There's a strong possibility that the patch itself is fine, and you're finding some unrelated miscompile. You could try dumping the "-mllvm -debug-only=sroa" log before/after the patch, to check if there's some difference that's obviously wrong, I guess.

It should be possible to extract a small reproduction... although we don't have great tooling to do that with ThinLTO at the moment. You can use lld -save-temps to get the bitcode and object files for each ThinLTO unit, find the relevant file, do whatever transform on it, and link against the other ELF files dumped by -save-temps. (It's not obvious if the bad transform here is happening at ThinLTO time, or during bitcode generation, though.)

https://llvm.org/docs/OptBisect.html is generally useful for debugging configurations which are hard to break into separate steps. But there isn't any way to make it properly bisect a ThinLTO pipeline at the moment. (Someone should probably look into implementing that.)

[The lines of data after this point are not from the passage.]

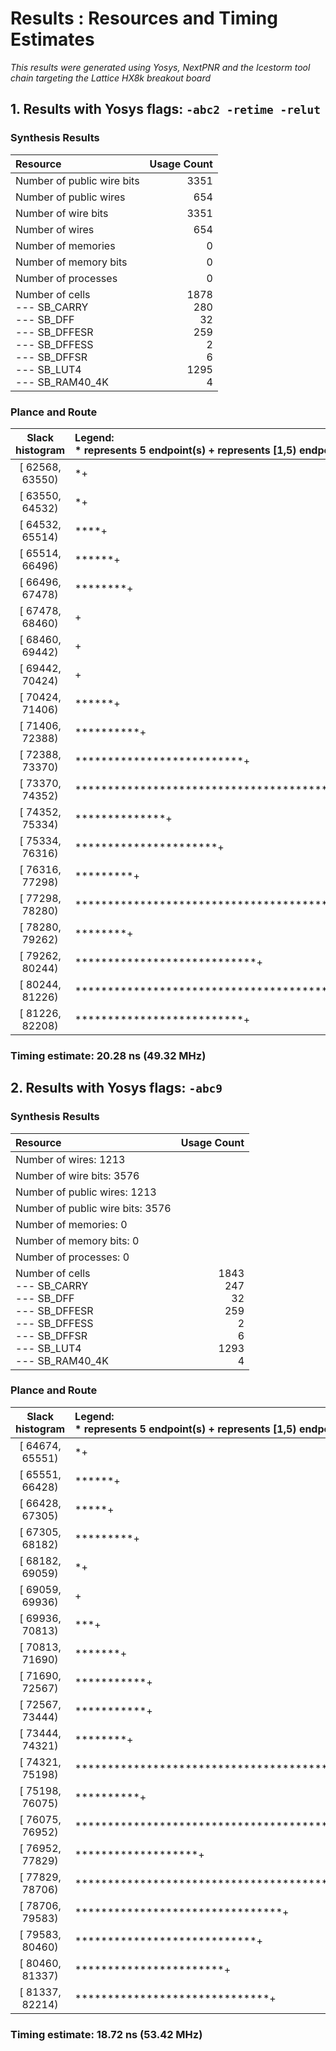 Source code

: # Results : Resources and Timing Estimates
_This results were generated using Yosys, NextPNR and the Icestorm tool chain targeting the Lattice HX8k breakout board_

## 1. Results with Yosys flags: `-abc2 -retime -relut`

### Synthesis Results
| Resource | Usage Count | 
| :-------------- | ---------: |
| Number of public wire bits|    3351|
| Number of public wires|         654|
| Number of wire bits|           3351|
| Number of wires|                654|
| Number of memories|               0|
| Number of memory bits|            0|
| Number of processes|              0|
| Number of cells<br> --- SB_CARRY<br> --- SB_DFF <br> --- SB_DFFESR <br> --- SB_DFFESS <br> --- SB_DFFSR <br> --- SB_LUT4 <br> --- SB_RAM40_4K |               1878<br>280<br>32<br>259<br>2<br>6<br>1295<br>4|

### Plance and Route

|**Slack histogram** | Legend:<br> * represents 5 endpoint(s) + represents [1,5) endpoint(s)|
| :--------------: | :-------------- |
[ 62568,  63550) |*+|
[ 63550,  64532) |*+|
[ 64532,  65514) |****+|
[ 65514,  66496) |******+|
[ 66496,  67478) |********+|
[ 67478,  68460) |+|
[ 68460,  69442) |+|
[ 69442,  70424) |+|
[ 70424,  71406) |******+|
[ 71406,  72388) |**********+|
[ 72388,  73370) |**************************+|
[ 73370,  74352) |****************************************+|
[ 74352,  75334) |**************+|
[ 75334,  76316) |**********************+|
[ 76316,  77298) |*********+|
[ 77298,  78280) |************************************************************ |
[ 78280,  79262) |********+|
[ 79262,  80244) |****************************+|
[ 80244,  81226) |*****************************************+|
[ 81226,  82208) |**************************+|

### Timing estimate: 20.28 ns (49.32 MHz)


## 2. Results with Yosys flags: `-abc9`

### Synthesis Results

| Resource | Usage Count | 
| :-------------- | ---------: |
|Number of wires:               1213
|Number of wire bits:           3576
|Number of public wires:        1213
|Number of public wire bits:    3576
|Number of memories:               0
|Number of memory bits:            0
|Number of processes:              0
|Number of cells <br> --- SB_CARRY <br> --- SB_DFF <br> --- SB_DFFESR <br> --- SB_DFFESS <br> --- SB_DFFSR <br> --- SB_LUT4 <br> --- SB_RAM40_4K | 1843<br>247<br>32<br>259<br>2<br>6<br>1293<br>4|

### Plance and Route

|**Slack histogram** | Legend:<br> * represents 5 endpoint(s) + represents [1,5) endpoint(s)|
| :--------------: | :-------------- |
|[ 64674,  65551) |*+|
|[ 65551,  66428) |******+|
|[ 66428,  67305) |*****+|
|[ 67305,  68182) |*********+|
|[ 68182,  69059) |*+|
|[ 69059,  69936) |+|
|[ 69936,  70813) |***+|
|[ 70813,  71690) |*******+|
|[ 71690,  72567) |***********+|
|[ 72567,  73444) |***********+|
|[ 73444,  74321) |********+|
|[ 74321,  75198) |*************************************************+|
|[ 75198,  76075) |**********+|
|[ 76075,  76952) |*********************************************+|
|[ 76952,  77829) |*******************+|
|[ 77829,  78706) |************************************************************ |
|[ 78706,  79583) |********************************+|
|[ 79583,  80460) |****************************+|
|[ 80460,  81337) |***********************+|
|[ 81337,  82214) |******************************+|

### Timing estimate: 18.72 ns (53.42 MHz) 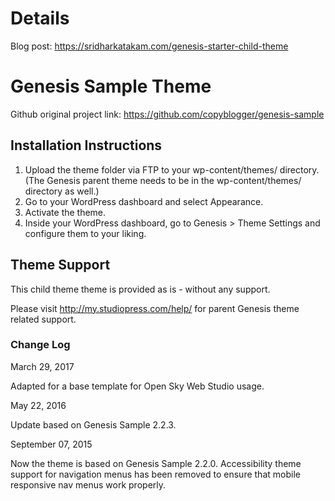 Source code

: # Details

Blog post: https://sridharkatakam.com/genesis-starter-child-theme


# Genesis Sample Theme

Github original project link: https://github.com/copyblogger/genesis-sample


## Installation Instructions

1. Upload the theme folder via FTP to your wp-content/themes/ directory. (The Genesis parent theme needs to be in the wp-content/themes/ directory as well.)
2. Go to your WordPress dashboard and select Appearance.
3. Activate the theme.
4. Inside your WordPress dashboard, go to Genesis > Theme Settings and configure them to your liking.


## Theme Support

This child theme theme is provided as is - without any support.

Please visit http://my.studiopress.com/help/ for parent Genesis theme related support.

### Change Log

March 29, 2017

Adapted for a base template for Open Sky Web Studio usage.

May 22, 2016

Update based on Genesis Sample 2.2.3.

September 07, 2015

Now the theme is based on Genesis Sample 2.2.0. Accessibility theme support for navigation menus has been removed to ensure that mobile responsive nav menus work properly.
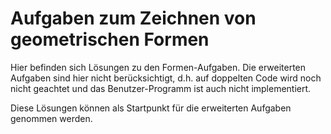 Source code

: # Aufgaben zum Zeichnen von geometrischen Formen

Hier befinden sich Lösungen zu den Formen-Aufgaben.
Die erweiterten Aufgaben sind hier nicht berücksichtigt, d.h. auf doppelten Code
wird noch nicht geachtet und das Benutzer-Programm ist auch nicht implementiert.

Diese Lösungen können als Startpunkt für die erweiterten Aufgaben genommen werden.
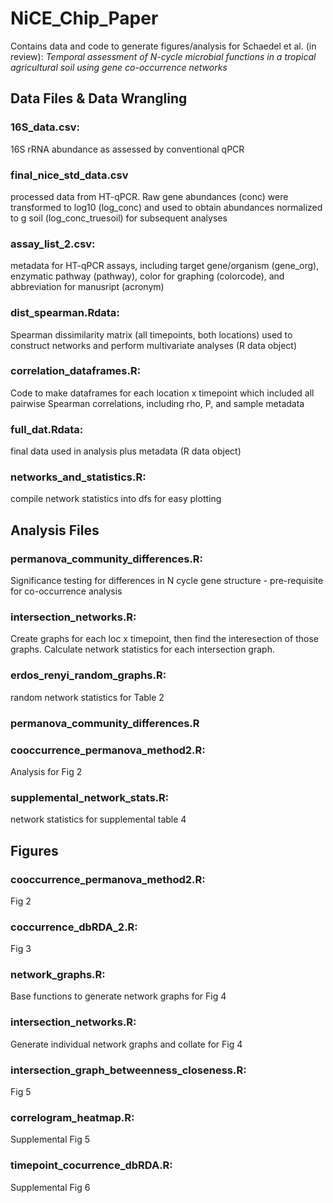 # NiCE_Chip_Paper
Contains data and code to generate figures/analysis for Schaedel et al. (in review): <i> Temporal assessment of N-cycle microbial functions in a tropical agricultural soil using gene co-occurrence networks </i>

## Data Files & Data Wrangling

### 16S_data.csv: 
16S rRNA abundance as assessed by conventional qPCR

### final_nice_std_data.csv
processed data from HT-qPCR. Raw gene abundances (conc) were transformed to log10 (log_conc) and used to obtain abundances normalized to g soil (log_conc_truesoil) for subsequent analyses

### assay_list_2.csv: 
metadata for HT-qPCR assays, including target gene/organism (gene_org), enzymatic pathway (pathway), color for graphing (colorcode), and abbreviation for manusript (acronym)

### dist_spearman.Rdata:
Spearman dissimilarity matrix (all timepoints, both locations) used to construct networks and perform multivariate analyses (R data object)

### correlation_dataframes.R:
Code to make dataframes for each location x timepoint which included all pairwise Spearman correlations, including rho, P, and sample metadata 

### full_dat.Rdata:
final data used in analysis plus metadata (R data object)

### networks_and_statistics.R:
compile network statistics into dfs for easy plotting

## Analysis Files

### permanova_community_differences.R:
Significance testing for differences in N cycle gene structure - pre-requisite for co-occurrence analysis

### intersection_networks.R:
Create graphs for each loc x timepoint, then find the interesection of those graphs. Calculate network statistics for each intersection graph. 

### erdos_renyi_random_graphs.R:
random network statistics for Table 2

### permanova_community_differences.R

### cooccurrence_permanova_method2.R:
Analysis for Fig 2

### supplemental_network_stats.R:
network statistics for supplemental table 4

## Figures

### cooccurrence_permanova_method2.R:
Fig 2

### coccurrence_dbRDA_2.R:
Fig 3

### network_graphs.R: 
Base functions to generate network graphs for Fig 4

### intersection_networks.R:
Generate individual network graphs and collate for Fig 4

### intersection_graph_betweenness_closeness.R:
Fig 5

### correlogram_heatmap.R:
Supplemental Fig 5

### timepoint_cocurrence_dbRDA.R:
Supplemental Fig 6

Quuxplusone commented 5 years ago

I've attempted to gather the various bits of information that have been requested, but it's turning out to be too much of a pain. As I've mentioned this is an especially frustrating build configuration, and the builds don't even run on my machine, I have to send them off to a remote server.

I had been hoping that a problem might be obvious from inspection of the codegen (sometimes this works, so it's worth trying) but if we need to dig deeper then there isn't much hope. Maybe we or someone else will hit this again on a more easily debuggable build configuration.